I am having trouble actually figuring out the genetic algorithm part (cross over / mutation). I should randomly pair the numbers and then randomly select a pair leaving one pair untouched and then cross over at a random point. Then it will end by randomly mutating one bit out of the entire population. The current code for crossover and mutate was just taken from a genetic algorithm example I found and was trying to understand. Any fhelp is welcome.

Answer 1

One thing that I have found that I like to do is this:

1. Select the top candidates of your last batch lets say 5.
2. Have 1 mate with 2, 3, 4, 5.
3. Have 2 mate with 3, 4, 5
4. Have 3 mate with 4 and 5
5. Have 4 mate with 5. Generally your population will already be full before you reach this point if you let the original 5 into the next gen and each mating results in 2 offspring.
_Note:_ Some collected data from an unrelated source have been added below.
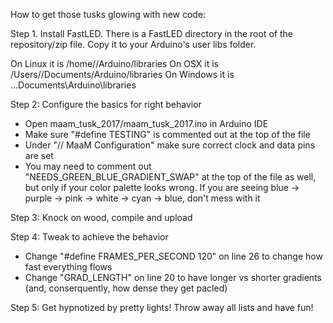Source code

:How to get those tusks glowing with new code: 

Step 1. Install FastLED. There is a FastLED directory in the root of the repository/zip file. Copy it to your Arduino's user libs folder. 

On Linux it is /home/<username>/Arduino/libraries
On OSX it is /Users/<username>/Documents/Arduino/libraries
On Windows it is ...Documents\Arduino\libraries

Step 2: Configure the basics for right behavior

- Open maam_tusk_2017/maam_tusk_2017.ino in Arduino IDE
- Make sure "#define TESTING" is commented out at the top of the file
- Under "// MaaM Configuration" make sure correct clock and data pins are set
- You may need to comment out "NEEDS_GREEN_BLUE_GRADIENT_SWAP" at the top of the file as well, but only if your color palette looks wrong. If you are seeing blue -> purple -> pink -> white -> cyan -> blue, don't mess with it

Step 3: Knock on wood, compile and upload

Step 4: Tweak to achieve the behavior

- Change "#define FRAMES_PER_SECOND  120" on line 26 to change how fast everything flows
- Change "GRAD_LENGTH" on line 20 to have longer vs shorter gradients (and, conserquently, how dense they get pacled)

Step 5: Get hypnotized by pretty lights! Throw away all lists and have fun!


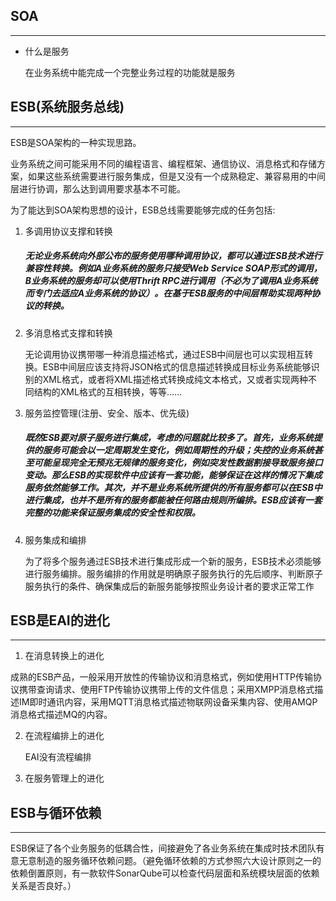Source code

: ## SOA

---

- 什么是服务

  在业务系统中能完成一个完整业务过程的功能就是服务

## ESB(系统服务总线)

---

ESB是SOA架构的一种实现思路。

业务系统之间可能采用不同的编程语言、编程框架、通信协议、消息格式和存储方案，如果这些系统需要进行服务集成，但是又没有一个成熟稳定、兼容易用的中间层进行协调，那么达到调用要求基本不可能。

为了能达到SOA架构思想的设计，ESB总线需要能够完成的任务包括:

1. 多调用协议支撑和转换

   ##### 无论业务系统向外部公布的服务使用哪种调用协议，都可以通过ESB技术进行兼容性转换。例如A业务系统的服务只接受Web Service SOAP形式的调用，B业务系统的服务却可以使用Thrift RPC进行调用（不必为了调用A业务系统而专门去适应A业务系统的协议）。在基于ESB服务的中间层帮助实现两种协议的转换。

2. 多消息格式支撑和转换

   无论调用协议携带哪一种消息描述格式，通过ESB中间层也可以实现相互转换。ESB中间层应该支持将JSON格式的信息描述转换成目标业务系统能够识别的XML格式，或者将XML描述格式转换成纯文本格式，又或者实现两种不同结构的XML格式的互相转换，等等……

3. 服务监控管理(注册、安全、版本、优先级)

   ##### 既然ESB要对原子服务进行集成，考虑的问题就比较多了。首先，业务系统提供的服务可能会以一定周期发生变化，例如周期性的升级；失控的业务系统甚至可能呈现完全无预兆无规律的服务变化，例如突发性数据割接导致服务接口变动。那么ESB的实现软件中应该有一套功能，能够保证在这样的情况下集成服务依然能够工作。其次，并不是业务系统所提供的所有服务都可以在ESB中进行集成，也并不是所有的服务都能被任何路由规则所编排。ESB应该有一套完整的功能来保证服务集成的安全性和权限。

4. 服务集成和编排

   为了将多个服务通过ESB技术进行集成形成一个新的服务，ESB技术必须能够进行服务编排。服务编排的作用就是明确原子服务执行的先后顺序、判断原子服务执行的条件、确保集成后的新服务能够按照业务设计者的要求正常工作

## ESB是EAI的进化

---

1. 在消息转换上的进化

成熟的ESB产品，一般采用开放性的传输协议和消息格式，例如使用HTTP传输协议携带查询请求、使用FTP传输协议携带上传的文件信息；采用XMPP消息格式描述IM即时通讯内容，采用MQTT消息格式描述物联网设备采集内容、使用AMQP消息格式描述MQ的内容。

2. 在流程编排上的进化

   EAI没有流程编排

3. 在服务管理上的进化

## ESB与循环依赖

---

ESB保证了各个业务服务的低耦合性，间接避免了各业务系统在集成时技术团队有意无意制造的服务循环依赖问题。（避免循环依赖的方式参照六大设计原则之一的依赖倒置原则，有一款软件SonarQube可以检查代码层面和系统模块层面的依赖关系是否良好。）





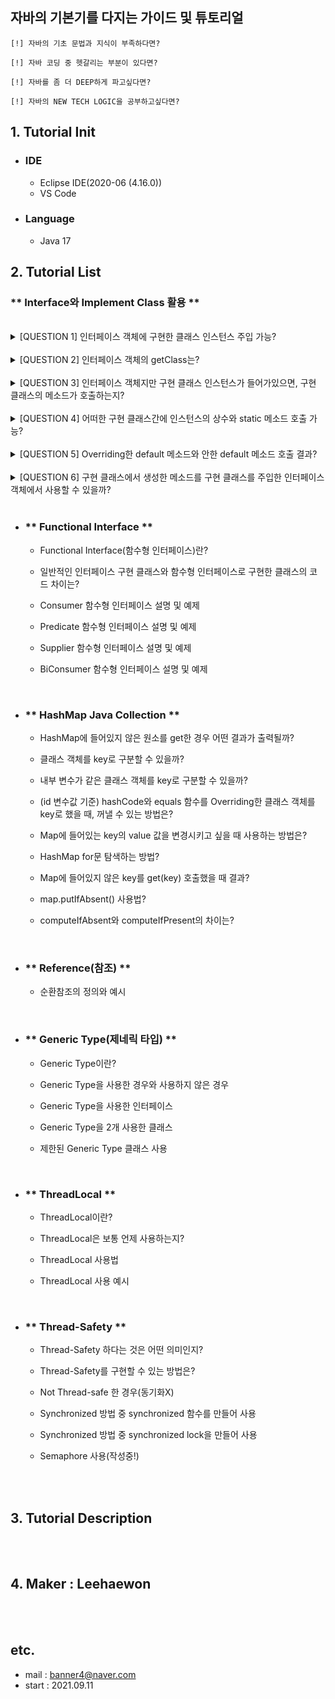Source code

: ## 자바의 기본기를 다지는 가이드 및 튜토리얼

    [!] 자바의 기초 문법과 지식이 부족하다면?

    [!] 자바 코딩 중 헷갈리는 부분이 있다면?

    [!] 자바를 좀 더 DEEP하게 파고싶다면?

    [!] 자바의 NEW TECH LOGIC을 공부하고싶다면?

## 1. Tutorial Init

-   ### IDE
    -   Eclipse IDE(2020-06 (4.16.0))
    -   VS Code
-   ### Language
    -   Java 17

## 2. Tutorial List

### ** Interface와 Implement Class 활용 **
<br>
<details>
  <summary>  [QUESTION 1] 인터페이스 객체에 구현한 클래스 인스턴스 주입 가능?</summary>
  <br>
  <p>[ANSWER] 가능!</p>
</details>
<br>
<details>
  <summary>  [QUESTION 2] 인터페이스 객체의 getClass는?</summary>
    <br>
  <p>[ANSWER] samsungPhone 객체는 class interfaceSample.Samsung 클래스 입니다. <br>
[ANSWER] iPhone 객체는 class interfaceSample.IPhone 클래스 입니다.</p>
</details>
<br>
<details>
  <summary>  [QUESTION 3] 인터페이스 객체지만 구현 클래스 인스턴스가 들어가있으면, 구현 클래스의 메소드가 호출하는지?</summary>
    <br>
  <p>RESULT(samsung) : class interfaceSample.Samsung의 전화 메소드 호출!<br>
RESULT(ihpone) : class interfaceSample.IPhone의 전화 메소드 호출!
[ANSWER] 정상 호출됨!<br>
[ANSWER] iPhone 객체는 class interfaceSample.IPhone 클래스 입니다.</p>
</details>
<br>
<details>
  <summary>  [QUESTION 4] 어떠한 구현 클래스간에 인스턴스의 상수와 static 메소드 호출 가능?</summary>
    <br>
  <p>[!] 상수 호출<br>
samsung's TYPE : ELECTRONIC<br>
iPhone's TYPE : ELECTRONIC<br>
[!] static 메소드 호출<br>
samsung's telNo : X<br>
iPhone's telNo :  X<br>
SmartPhone's telNo : 010-1111-2222<br>
[ANSWER] 인터페이스 클래스로만 호출 가능(static 이니까)<br>
RESULT(ihpone) : class interfaceSample.IPhone의 전화 메소드 호출!<br>
[ANSWER] 정상 호출됨!<br>
[ANSWER] iPhone 객체는 class interfaceSample.IPhone 클래스 입니다.</p>
</details>
<br>
<details>
  <summary>  [QUESTION 5] Overriding한 default 메소드와 안한 default 메소드 호출 결과?</summary>
    <br>
  <p>[ANSWER] samsungPhone(Overriding) serialId : Samsung의 hashCode : 106642798<br>
[ANSWER] iPhone(Not Overriding) serialId : 106642798</p>
</details>
<br>
<details>
  <summary>  [QUESTION 6] 구현 클래스에서 생성한 메소드를 구현 클래스를 주입한 인터페이스 객체에서 사용할 수 있을까?</summary>
    <br>
  <p>[ANSWER] 인터페이스에서 정의되지 않았기 때문에 사용할 수 없다. 대신, downCasting을 통해 활용할 수 있다.<br>
(samsung) whoIsMyBestLeader : 이재용<br>
(iPhone) whoIsMyBestLeader : Steve Jobs</p>
</details>

<br/>

-   ### ** Functional Interface **

    -   Functional Interface(함수형 인터페이스)란?

    -   일반적인 인터페이스 구현 클래스와 함수형 인터페이스로 구현한 클래스의 코드 차이는?

    -   Consumer 함수형 인터페이스 설명 및 예제

    -   Predicate 함수형 인터페이스 설명 및 예제

    -   Supplier 함수형 인터페이스 설명 및 예제

    -   BiConsumer 함수형 인터페이스 설명 및 예제

<br/>

-   ### ** HashMap Java Collection **

    -   HashMap에 들어있지 않은 원소를 get한 경우 어떤 결과가 출력될까?

    -   클래스 객체를 key로 구분할 수 있을까?

    -   내부 변수가 같은 클래스 객체를 key로 구분할 수 있을까?

    -   (id 변수값 기준) hashCode와 equals 함수를 Overriding한 클래스 객체를 key로 했을 때, 꺼낼 수 있는 방법은?

    -   Map에 들어있는 key의 value 값을 변경시키고 싶을 때 사용하는 방법은?

    -   HashMap for문 탐색하는 방법?

    -   Map에 들어있지 않은 key를 get(key) 호출했을 때 결과?

    -   map.putIfAbsent() 사용법?

    -   computeIfAbsent와 computeIfPresent의 차이는?

<br/>

-   ### ** Reference(참조) **

    -   순환참조의 정의와 예시

<br/>

-   ### ** Generic Type(제네릭 타입) **

    -   Generic Type이란?

    -   Generic Type을 사용한 경우와 사용하지 않은 경우

    -   Generic Type을 사용한 인터페이스

    -   Generic Type을 2개 사용한 클래스

    -   제한된 Generic Type 클래스 사용

<br/>

-   ### ** ThreadLocal **

    -   ThreadLocal이란?

    -   ThreadLocal은 보통 언제 사용하는지?
    
    -   ThreadLocal 사용법

    -   ThreadLocal 사용 예시

<br/>

-   ### ** Thread-Safety **

    -   Thread-Safety 하다는 것은 어떤 의미인지?

    -   Thread-Safety를 구현할 수 있는 방법은?

    -   Not Thread-safe 한 경우(동기화X)

    -   Synchronized 방법 중 synchronized 함수를 만들어 사용

    -   Synchronized 방법 중 synchronized lock을 만들어 사용

    -   Semaphore 사용(작성중!)

<br/>

<br/>

## 3. Tutorial Description

<br/>
<br/>

## 4. Maker : Leehaewon

<br/>
<br/>

## etc.

-   mail : banner4@naver.com
-   start : 2021.09.11
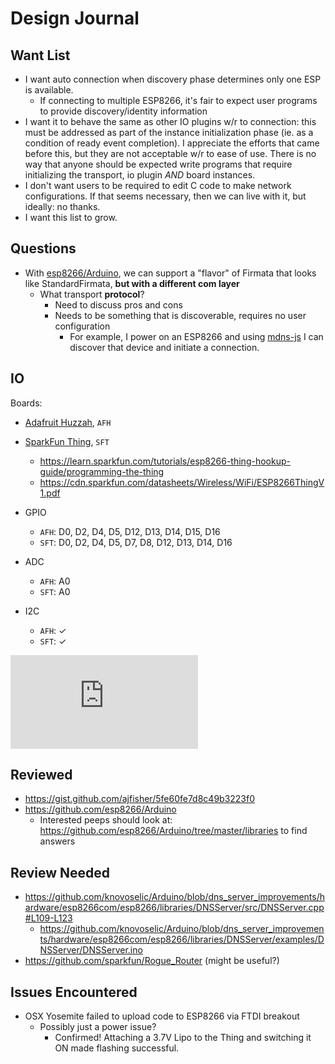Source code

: # Design Journal


## Want List

- I want auto connection when discovery phase determines only one ESP is available.
  - If connecting to multiple ESP8266, it's fair to expect user programs to provide discovery/identity information
- I want it to behave the same as other IO plugins w/r to connection: this must be addressed as part of the instance initialization phase (ie. as a condition of ready event completion). I appreciate the efforts that came before this, but they are not acceptable w/r to ease of use. There is no way that anyone should be expected write programs that require initializing the transport, io plugin _AND_ board instances.
- I don't want users to be required to edit C code to make network configurations. If that seems necessary, then we can live with it, but ideally: no thanks.
- I want this list to grow. 

## Questions

- With [esp8266/Arduino](https://github.com/esp8266/Arduino), we can support a "flavor" of Firmata that looks like StandardFirmata, **but with a different com layer**
  - What transport **protocol**?
    - Need to discuss pros and cons
    - Needs to be something that is discoverable, requires no user configuration 
      - For example, I power on an ESP8266 and using [mdns-js](https://github.com/mdns-js/node-mdns-js) I can discover that device and initiate a connection. 





## IO

Boards: 

- [Adafruit Huzzah](https://learn.adafruit.com/adafruit-huzzah-esp8266-breakout/), `AFH`
- [SparkFun Thing](https://learn.sparkfun.com/tutorials/esp8266-thing-hookup-guide/), `SFT`
  - https://learn.sparkfun.com/tutorials/esp8266-thing-hookup-guide/programming-the-thing
  - https://cdn.sparkfun.com/datasheets/Wireless/WiFi/ESP8266ThingV1.pdf



- GPIO
  - `AFH`: D0, D2, D4, D5, D12, D13, D14, D15, D16
  - `SFT`: D0, D2, D4, D5, D7, D8, D12, D13, D14, D16
- ADC
  - `AFH`: A0
  - `SFT`: A0
- I2C
  - `AFH`: ✓
  - `SFT`: ✓

![](http://www.esp8266.com/wiki/lib/exe/fetch.php?media=pin_functions.png)


## Reviewed

- https://gist.github.com/ajfisher/5fe60fe7d8c49b3223f0
- https://github.com/esp8266/Arduino
  - Interested peeps should look at: https://github.com/esp8266/Arduino/tree/master/libraries to find answers

## Review Needed

- https://github.com/knovoselic/Arduino/blob/dns_server_improvements/hardware/esp8266com/esp8266/libraries/DNSServer/src/DNSServer.cpp#L109-L123
  + https://github.com/knovoselic/Arduino/blob/dns_server_improvements/hardware/esp8266com/esp8266/libraries/DNSServer/examples/DNSServer/DNSServer.ino
- https://github.com/sparkfun/Rogue_Router (might be useful?)

## Issues Encountered

- OSX Yosemite failed to upload code to ESP8266 via FTDI breakout
  - Possibly just a power issue?
    - Confirmed! Attaching a 3.7V Lipo to the Thing and switching it ON made flashing successful.


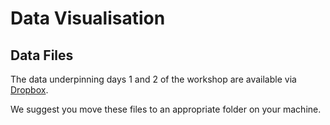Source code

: # Data Visualisation

## Data Files

The data underpinning days 1 and 2 of the workshop are available via [Dropbox](https://www.dropbox.com/sh/6wyk4zp0is7by5g/AAA5YfONk97BI3MBPZkq2KSKa?dl=0).

We suggest you move these files to an appropriate folder on your machine.
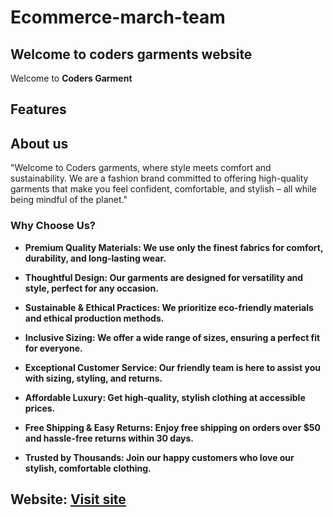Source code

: # Ecommerce-march-team

## Welcome to coders garments website

Welcome to **Coders Garment**

## Features

## About us
"Welcome to Coders garments, where style meets comfort and sustainability. We are a fashion brand committed to offering high-quality garments that make you feel confident, comfortable, and stylish – all while being mindful of the planet."

### Why Choose Us?
- **Premium Quality Materials: We use only the finest fabrics for comfort, durability, and long-lasting wear.**

- **Thoughtful Design: Our garments are designed for versatility and style, perfect for any occasion.**

- **Sustainable & Ethical Practices: We prioritize eco-friendly materials and ethical production methods.**

- **Inclusive Sizing: We offer a wide range of sizes, ensuring a perfect fit for everyone.**

- **Exceptional Customer Service: Our friendly team is here to assist you with sizing, styling, and returns.**

- **Affordable Luxury: Get high-quality, stylish clothing at accessible prices.**

- **Free Shipping & Easy Returns: Enjoy free shipping on orders over $50 and hassle-free returns within 30 days.**

- **Trusted by Thousands: Join our happy customers who love our stylish, comfortable clothing.**

## Website: [Visit site](https://codingclassestno.github.io/Ecommerce-march-team/)

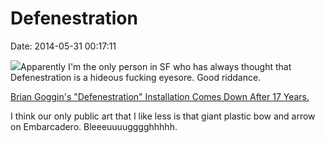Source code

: Defenestration
==============

Date: 2014-05-31 00:17:11

[![](http://www.jwz.org/images/14319259813_e79ac6594f_b.jpg)](http://hifructose.com/2014/05/29/brian-goggins-defenestration-installation-comes-down-after-17-years/)Apparently
I\'m the only person in SF who has always thought that Defenestration is
a hideous fucking eyesore. Good riddance.

[Brian Goggin\'s \"Defenestration\" Installation Comes Down After 17
Years.](http://hifructose.com/2014/05/29/brian-goggins-defenestration-installation-comes-down-after-17-years/)

I think our only public art that I like less is that giant plastic bow
and arrow on Embarcadero. Bleeeuuuugggghhhhh.

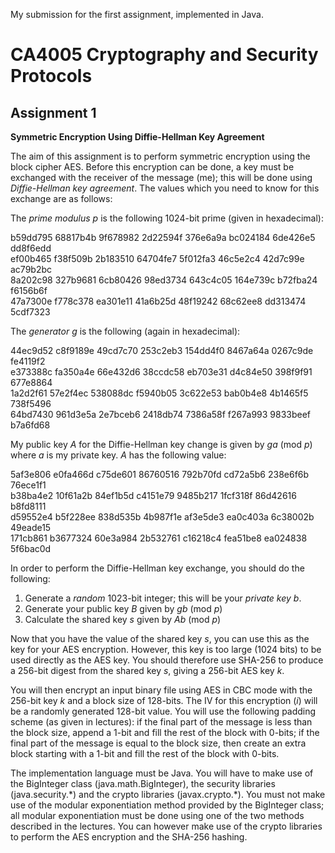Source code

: My submission for the first assignment, implemented in Java. 

CA4005 Cryptography and Security Protocols
==========================================

Assignment 1
-------------------

**Symmetric Encryption Using Diffie\-Hellman Key Agreement**

  
The aim of this assignment is to perform symmetric encryption using the block cipher AES. Before this encryption can be done, a key must be exchanged with the receiver of the message (me); this will be done using _Diffie\-Hellman key agreement_. The values which you need to know for this exchange are as follows:

The _prime modulus_ _p_ is the following 1024\-bit prime (given in hexadecimal):

b59dd795 68817b4b 9f678982 2d22594f 376e6a9a bc024184 6de426e5 dd8f6edd  
ef00b465 f38f509b 2b183510 64704fe7 5f012fa3 46c5e2c4 42d7c99e ac79b2bc  
8a202c98 327b9681 6cb80426 98ed3734 643c4c05 164e739c b72fba24 f6156b6f  
47a7300e f778c378 ea301e11 41a6b25d 48f19242 68c62ee8 dd313474 5cdf7323

The _generator_ _g_ is the following (again in hexadecimal):

44ec9d52 c8f9189e 49cd7c70 253c2eb3 154dd4f0 8467a64a 0267c9de fe4119f2  
e373388c fa350a4e 66e432d6 38ccdc58 eb703e31 d4c84e50 398f9f91 677e8864  
1a2d2f61 57e2f4ec 538088dc f5940b05 3c622e53 bab0b4e8 4b1465f5 738f5496  
64bd7430 961d3e5a 2e7bceb6 2418db74 7386a58f f267a993 9833beef b7a6fd68

My public key _A_ for the Diffie\-Hellman key change is given by _ga_ (mod _p_) where _a_ is my private key. _A_ has the following value:

5af3e806 e0fa466d c75de601 86760516 792b70fd cd72a5b6 238e6f6b 76ece1f1  
b38ba4e2 10f61a2b 84ef1b5d c4151e79 9485b217 1fcf318f 86d42616 b8fd8111  
d59552e4 b5f228ee 838d535b 4b987f1e af3e5de3 ea0c403a 6c38002b 49eade15  
171cb861 b3677324 60e3a984 2b532761 c16218c4 fea51be8 ea024838 5f6bac0d

In order to perform the Diffie\-Hellman key exchange, you should do the following:

1.  Generate a _random_ 1023\-bit integer; this will be your _private key_ _b_.
2.  Generate your public key _B_ given by _gb_ (mod _p_)
3.  Calculate the shared key _s_ given by _Ab_ (mod _p_)

Now that you have the value of the shared key _s_, you can use this as the key for your AES encryption. However, this key is too large (1024 bits) to be used directly as the AES key. You should therefore use SHA\-256 to produce a 256\-bit digest from the shared key _s_, giving a 256\-bit AES key _k_.

You will then encrypt an input binary file using AES in CBC mode with the 256\-bit key _k_ and a block size of 128\-bits. The IV for this encryption (_i_) will be a randomly generated 128\-bit value. You will use the following padding scheme (as given in lectures): if the final part of the message is less than the block size, append a 1\-bit and fill the rest of the block with 0\-bits; if the final part of the message is equal to the block size, then create an extra block starting with a 1\-bit and fill the rest of the block with 0\-bits.

The implementation language must be Java. You will have to make use of the BigInteger class (java.math.BigInteger), the security libraries (java.security.\*) and the crypto libraries (javax.crypto.\*). You must not make use of the modular exponentiation method provided by the BigInteger class; all modular exponentiation must be done using one of the two methods described in the lectures. You can however make use of the crypto libraries to perform the AES encryption and the SHA\-256 hashing.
One mating and its opposite twin.
6. As far as the actual crossing I like to randomly cut the chromosomes at a point between 40% and 60% of the length, then at the next mating I pick another random point in the range.
7. After I have mated them I go over every bit in my chromosome and give it roughly a !5% chance of flipping or mutating
8. Sometimes I also let some of the worst two mate as well to lower my chance of a local maxima or minima

I hope this was a little helpful to you.

-Jeff

EDIT: Oh my this was asked in April. Sorry for grave digging.

Answer 2

Part of what I would suggest:

The code is not working but maybe it transports information.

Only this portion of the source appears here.